Pendant cinq ans, Monsieur Vedel est venu diriger et donner des cours à l’école de musique. Il habitait Nîmes et se déplaçait en 2CV. Un jour, il a eu un accrochage avec sa voiture. Contraint au repos chez lui, il a finalement décidé de ne plus venir.
Aimé Minair, le dernier chef de l’Association musicale
Le choix d’Aimé Minair pour succéder à René Vedel est apparu comme une évidence. On avait déjà fait souvent appel à lui pour renforcer les rangs et jouer la partition de basson, un instrument proche du saxo baryton. Originaire de Valenciennes, il avait obtenu un 1er prix de saxo et de basson au conservatoire de Valenciennes. Il avait fait ensuite une carrière militaire, il était le sous-chef de la musique des troupes coloniales.
Ce n’était pas un bleu.
Autant Monsieur Pierson était doux, patient, autant Monsieur Minair, c’était dans son tempérament, était plus brutal, dans les commandements, comme s’il parlait à des soldats. Je me souviens, à la musique de Vauvert, nous n’étions pas des professionnels, moi, j’allais labourer, un autre faisait le maçon, on n’avait pas les doigts souples comme il le fallait. Quand il y avait un passage qui devait être exécuté finement, piano, on jouait trop fort, alors, il tapait, il arrêtait brusquement : « Et non, c’est pas ça, vous jouez… on dirait un sac de patates qui dégringole l’escalier ». Ça nous faisait rire mais lui, il ne riait pas. « Allez, reprenons ! » et à force, on arrivait un peu à faire ce qu’il voulait. Peut-être pas à 100 % mais, on y arrivait quand même.
L’évolution du répertoire, des modes et des pratiques musicales
Pendant des décennies, de 1900 aux années 1970, le répertoire de l’Association musicale n’a pratiquement pas changé, on jouait de la musique d’harmonie et beaucoup de morceaux classiques, des ouvertures de La Chauve-souris, de Carmen, puis des fantaisies sur des opérettes… Monsieur Minair, fût le premier à nous faire découvrir des musiques un peu plus modernes avec des rythmes différents comme Un Américain à Paris de Gershwin, par exemple ou des comédies musicales.
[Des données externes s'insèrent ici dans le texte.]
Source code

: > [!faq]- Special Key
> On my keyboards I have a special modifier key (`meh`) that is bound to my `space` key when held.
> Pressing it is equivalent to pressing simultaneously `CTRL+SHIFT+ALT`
Avec l’évolution des courants musicaux, le jazz, puis le rock et la pop, mais aussi l’engouement pour les musiques festives, les bandas, les peñas, les jeunes ont été attirés par d’autres pratiques. Peu à peu, ils ont délaissé les rangs de l’Association musicale.
À la fin des années 80, la situation est devenue difficile. Les anciens disparaissaient, les nouvelles recrues se faisaient rares, il manquait des musiciens, on était obligé de demander des renforts à Saint-Gilles, certains venaient d’Alès. On ne pouvait quand même pas se présenter à huit ou dix lors des défilés.
En mars 1989, vu le contexte, nous nous sommes résolus, non sans regrets, à mettre fin à la belle histoire de l’Association musicale.
90 ans d’existence et de belles heures de gloire, l’Association musicale a marqué la vie culturelle vauverdoise du XXème siècle. Et au-delà, elle a été une formidable aventure humaine faite de rencontres, de partage et d’amitié.
Si les femmes et les hommes passent, si les associations naissent et disparaissent, la musique reste omniprésente et continue de se transmettre de génération en génération. Aujourd’hui, c’est l’École intercommunale de musique de Petite Camargue qui porte haut le flambeau de la musique sur ce territoire. Une véritable institution qui va fêter ses 30 ans, le 29 juin prochain.